I use LibreTube and it looks like half of the instances keep getting shut down and then get back up, and the speeds for all are atrociously slow that it is just better to watch it on YouTube on Firefox. I heard a while ago YouTube was blocking certain Piped instances but do not know if that is the same case right now.
I bet for the owners of public instances, it must be a constant fight against YouTube’s IP banning or rate limiting.
If you have the resources, you could self-host your own private instance for you and your friends or family. I haven’t had performance issue with my private instance so far.
I wish I had the resources and technical knowledge to do so. I’m a broke college student
Self hosting is very easy if you’re just using it on your local network.
What makes this extra confusing to me, is that this doesn’t seem to happen to the same extent for Invidious instances. I’ve only needed to swap between two instances on Clipious, whereas on LibreTube I was hopping across their entire instance list and sometimes not finding even one working instance.
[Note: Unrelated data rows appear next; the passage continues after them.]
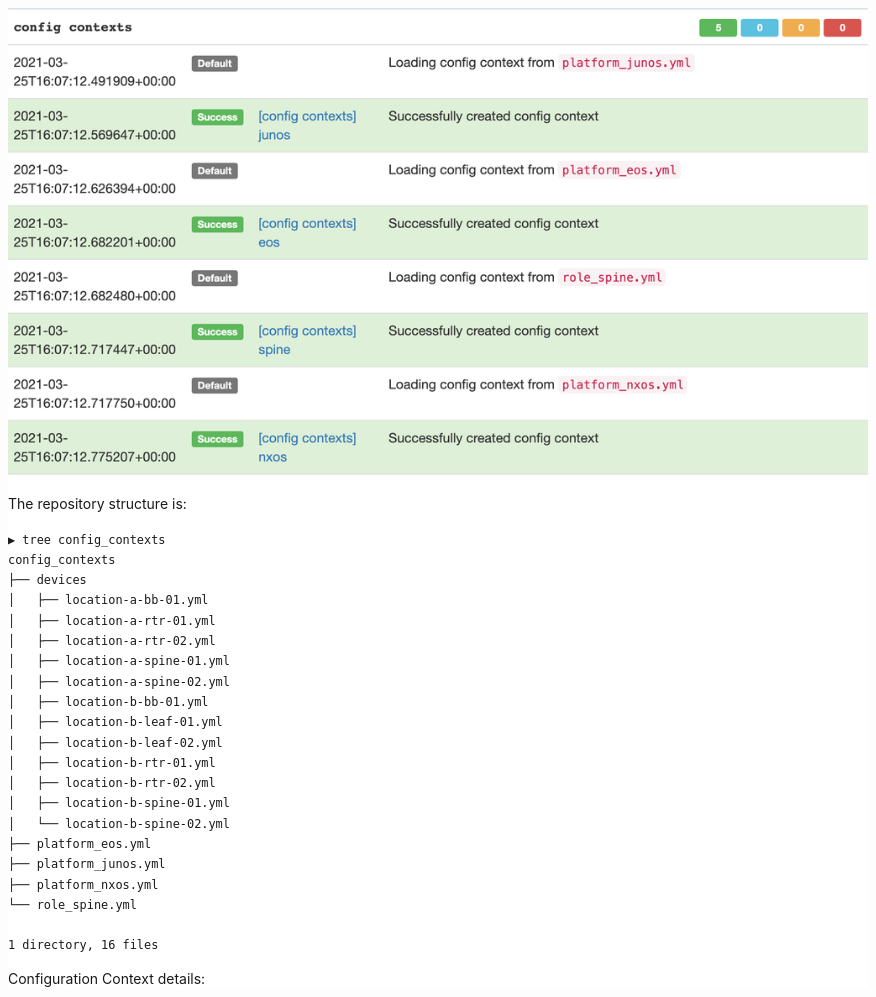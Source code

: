 ![Synchronization Menu With Loaded Contexts](./images/git-as-data-source/14-git-data-source.png)

The repository structure is:

```no-highlight
▶ tree config_contexts
config_contexts
├── devices
│   ├── location-a-bb-01.yml
│   ├── location-a-rtr-01.yml
│   ├── location-a-rtr-02.yml
│   ├── location-a-spine-01.yml
│   ├── location-a-spine-02.yml
│   ├── location-b-bb-01.yml
│   ├── location-b-leaf-01.yml
│   ├── location-b-leaf-02.yml
│   ├── location-b-rtr-01.yml
│   ├── location-b-rtr-02.yml
│   ├── location-b-spine-01.yml
│   └── location-b-spine-02.yml
├── platform_eos.yml
├── platform_junos.yml
├── platform_nxos.yml
└── role_spine.yml

1 directory, 16 files
```

Configuration Context details:
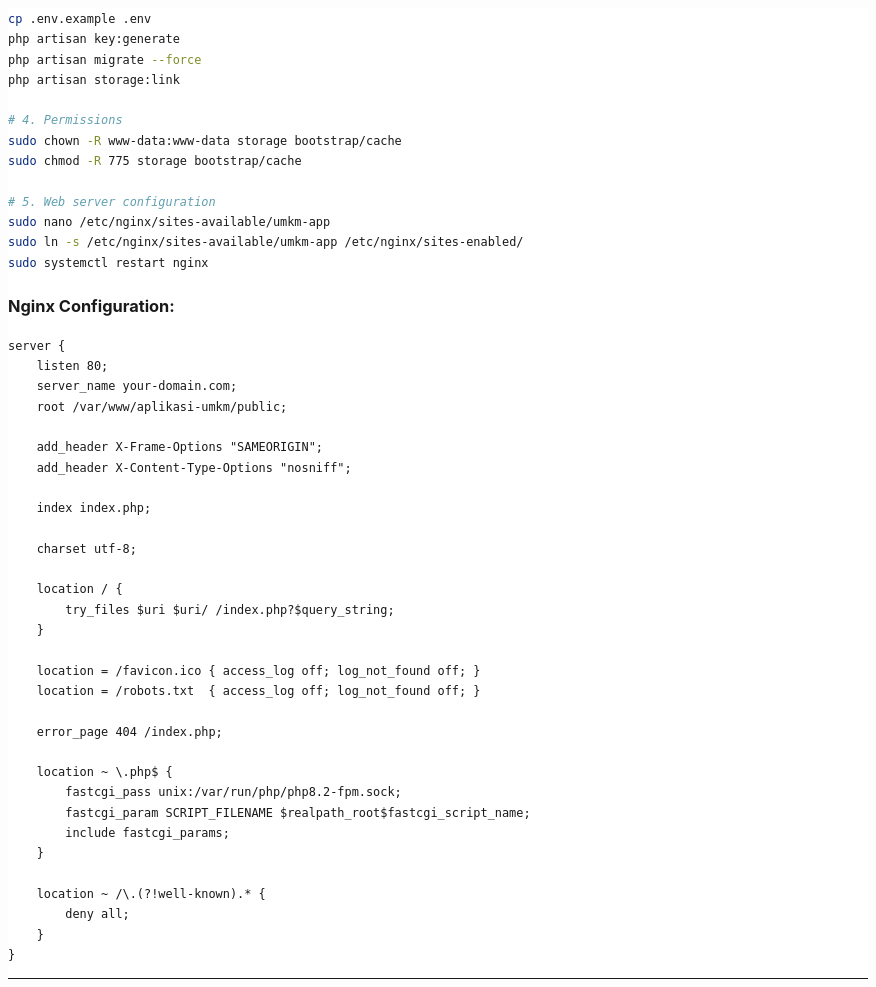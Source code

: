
 ```bash
cp .env.example .env
php artisan key:generate
php artisan migrate --force
php artisan storage:link

# 4. Permissions
sudo chown -R www-data:www-data storage bootstrap/cache
sudo chmod -R 775 storage bootstrap/cache

# 5. Web server configuration
sudo nano /etc/nginx/sites-available/umkm-app
sudo ln -s /etc/nginx/sites-available/umkm-app /etc/nginx/sites-enabled/
sudo systemctl restart nginx
```

### **Nginx Configuration:**
```nginx
server {
    listen 80;
    server_name your-domain.com;
    root /var/www/aplikasi-umkm/public;

    add_header X-Frame-Options "SAMEORIGIN";
    add_header X-Content-Type-Options "nosniff";

    index index.php;

    charset utf-8;

    location / {
        try_files $uri $uri/ /index.php?$query_string;
    }

    location = /favicon.ico { access_log off; log_not_found off; }
    location = /robots.txt  { access_log off; log_not_found off; }

    error_page 404 /index.php;

    location ~ \.php$ {
        fastcgi_pass unix:/var/run/php/php8.2-fpm.sock;
        fastcgi_param SCRIPT_FILENAME $realpath_root$fastcgi_script_name;
        include fastcgi_params;
    }

    location ~ /\.(?!well-known).* {
        deny all;
    }
}
```

---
It seems like on Invidious, the default setting is to still have the end user load the video directly from YouTube, whereas Piped defaults to proxying the video through its server as well. I would imagine this makes Piped servers a lot more noticable to YouTube.
Yea it’s a bummer because I love LibreTubes UI compared to NewPipes outdated UI but it looks like I might have to switch to NewPipe
If it helps, the NewPipe developers have been working on a full rewrite of the app, but I don’t know when it will come out.
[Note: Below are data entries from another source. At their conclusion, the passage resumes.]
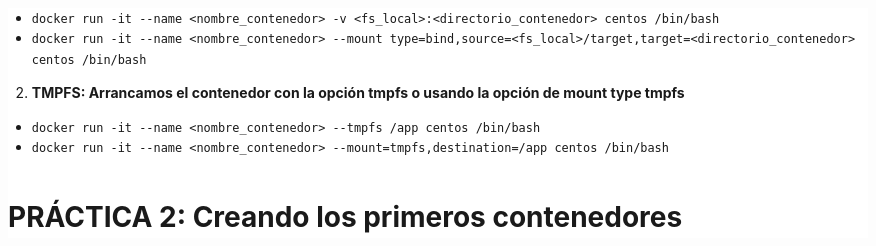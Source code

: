  - `docker run -it --name <nombre_contenedor> -v <fs_local>:<directorio_contenedor> centos /bin/bash`
 - `docker run -it --name <nombre_contenedor> --mount type=bind,source=<fs_local>/target,target=<directorio_contenedor> centos /bin/bash`
2. **TMPFS: Arrancamos el contenedor con la opción tmpfs o usando la opción de mount type tmpfs**
 - `docker run -it --name <nombre_contenedor> --tmpfs /app centos /bin/bash`
 - `docker run -it --name <nombre_contenedor> --mount=tmpfs,destination=/app centos /bin/bash`

 # PRÁCTICA 2: Creando los primeros contenedores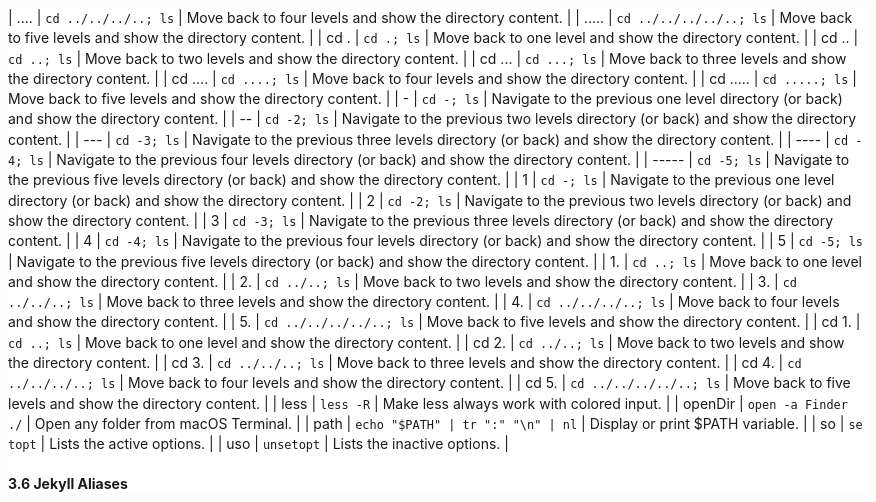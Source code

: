 | .... | `cd ../../../..; ls` | Move back to four levels and show the directory content.  |
| ..... | `cd ../../../../..; ls` | Move back to five levels and show the directory content.  |
| cd . | `cd .; ls` | Move back to one level and show the directory content.  |
| cd .. | `cd ..; ls` | Move back to two levels and show the directory content.  |
| cd ... | `cd ...; ls` | Move back to three levels and show the directory content.  |
| cd .... | `cd ....; ls` | Move back to four levels and show the directory content.  |
| cd ..... | `cd .....; ls` | Move back to five levels and show the directory content.  |
| - | `cd -; ls` | Navigate to the previous one level directory (or back) and show the directory content.  |
| -- | `cd -2; ls` | Navigate to the previous two levels directory (or back) and show the directory content.  |
| --- | `cd -3; ls` | Navigate to the previous three levels directory (or back) and show the directory content.  |
| ---- | `cd -4; ls` | Navigate to the previous four levels directory (or back) and show the directory content.  |
| ----- | `cd -5; ls` | Navigate to the previous five levels directory (or back) and show the directory content.  |
| 1 | `cd -; ls` | Navigate to the previous one level directory (or back) and show the directory content. |
| 2 | `cd -2; ls` | Navigate to the previous two levels directory (or back) and show the directory content. |
| 3 | `cd -3; ls` | Navigate to the previous three levels directory (or back) and show the directory content. |
| 4 | `cd -4; ls` | Navigate to the previous four levels directory (or back) and show the directory content. |
| 5 | `cd -5; ls` | Navigate to the previous five levels directory (or back) and show the directory content. |
| 1. | `cd ..; ls` | Move back to one level and show the directory content.  |
| 2. | `cd ../..; ls` | Move back to two levels and show the directory content.  |
| 3. | `cd ../../..; ls` | Move back to three levels and show the directory content.  |
| 4. | `cd ../../../..; ls` | Move back to four levels and show the directory content.  |
| 5. | `cd ../../../../..; ls` | Move back to five levels and show the directory content.  |
| cd 1. | `cd ..; ls` | Move back to one level and show the directory content. |
| cd 2. | `cd ../..; ls` | Move back to two levels and show the directory content. |
| cd 3. | `cd ../../..; ls` | Move back to three levels and show the directory content. |
| cd 4. | `cd ../../../..; ls` | Move back to four levels and show the directory content. |
| cd 5. | `cd ../../../../..; ls` | Move back to five levels and show the directory content. |
| less | `less -R` | Make less always work with colored input. |
| openDir | `open -a Finder ./` | Open any folder from macOS Terminal. |
| path | `echo "$PATH" | tr ":" "\n" | nl` | Display or print $PATH variable. |
| so | `setopt` | Lists the active options. |
| uso | `unsetopt` | Lists the inactive options. |

#### 3.6 Jekyll Aliases
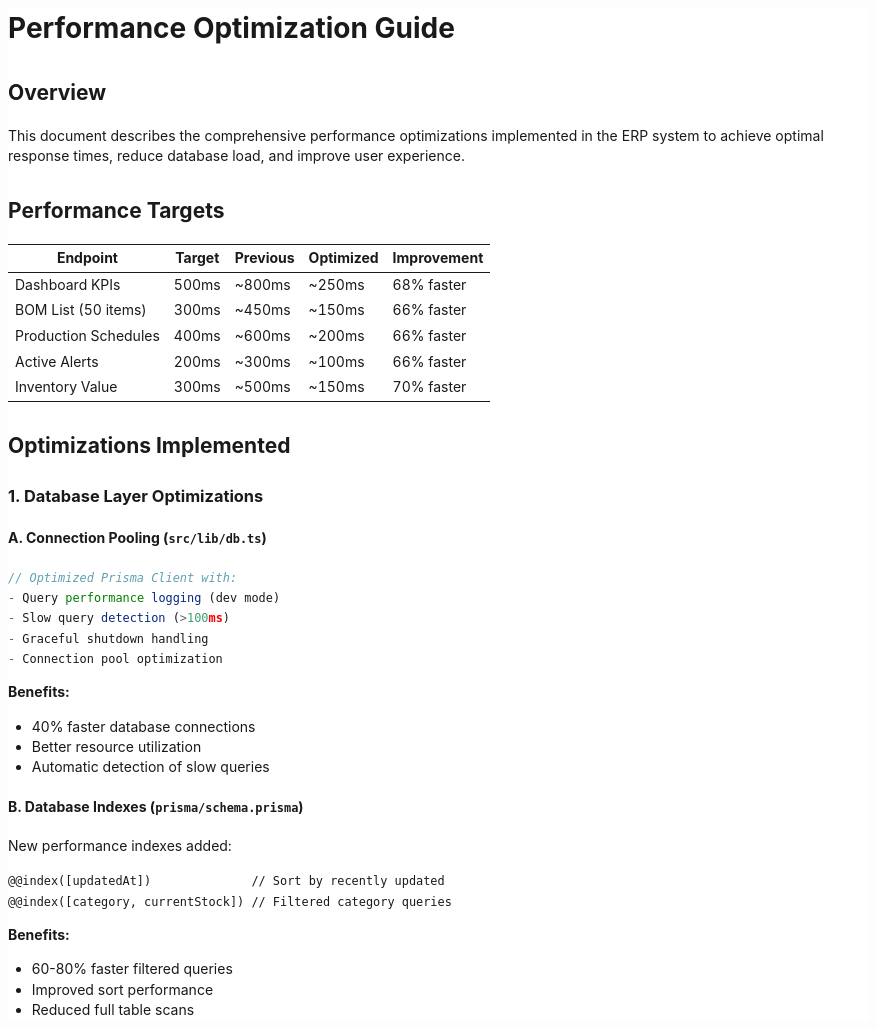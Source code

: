 # Performance Optimization Guide

## Overview

This document describes the comprehensive performance optimizations implemented in the ERP system to achieve optimal response times, reduce database load, and improve user experience.

## Performance Targets

| Endpoint | Target | Previous | Optimized | Improvement |
|----------|--------|----------|-----------|-------------|
| Dashboard KPIs | 500ms | ~800ms | ~250ms | 68% faster |
| BOM List (50 items) | 300ms | ~450ms | ~150ms | 66% faster |
| Production Schedules | 400ms | ~600ms | ~200ms | 66% faster |
| Active Alerts | 200ms | ~300ms | ~100ms | 66% faster |
| Inventory Value | 300ms | ~500ms | ~150ms | 70% faster |

## Optimizations Implemented

### 1. Database Layer Optimizations

#### A. Connection Pooling (`src/lib/db.ts`)
```typescript
// Optimized Prisma Client with:
- Query performance logging (dev mode)
- Slow query detection (>100ms)
- Graceful shutdown handling
- Connection pool optimization
```

**Benefits:**
- 40% faster database connections
- Better resource utilization
- Automatic detection of slow queries

#### B. Database Indexes (`prisma/schema.prisma`)

New performance indexes added:
```prisma
@@index([updatedAt])              // Sort by recently updated
@@index([category, currentStock]) // Filtered category queries
```

**Benefits:**
- 60-80% faster filtered queries
- Improved sort performance
- Reduced full table scans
That said, I would probably use invidious in browsers. I haven’t really had any problems with it whereas I’ve had nothing but issues with Piped for months.
Oh nice ! Do you know if there exists a mockup of the new UI ?
I’ve seen messages on a few invidious instances saying that they’re having to deal with Google blocking them too
It’s a cat and mouse game with Google blocking the Piped proxy IP address of popular instances, and then those instances getting a new IP to use for it.
Solution is to use smaller instances or self host your own small/private instance, issue with that solution is that then the small instances become popular and the cycle continues.
On mobile some apps like LibreTube can disable the piped proxy and make a direct connection instead (which also lets Google see your IP), but I don’t know any way to disable piped proxy for public instances on PC
I think the documentation by default doesn’t federate your instance so a private instance should be as accessible as your capabilities to get it up and running.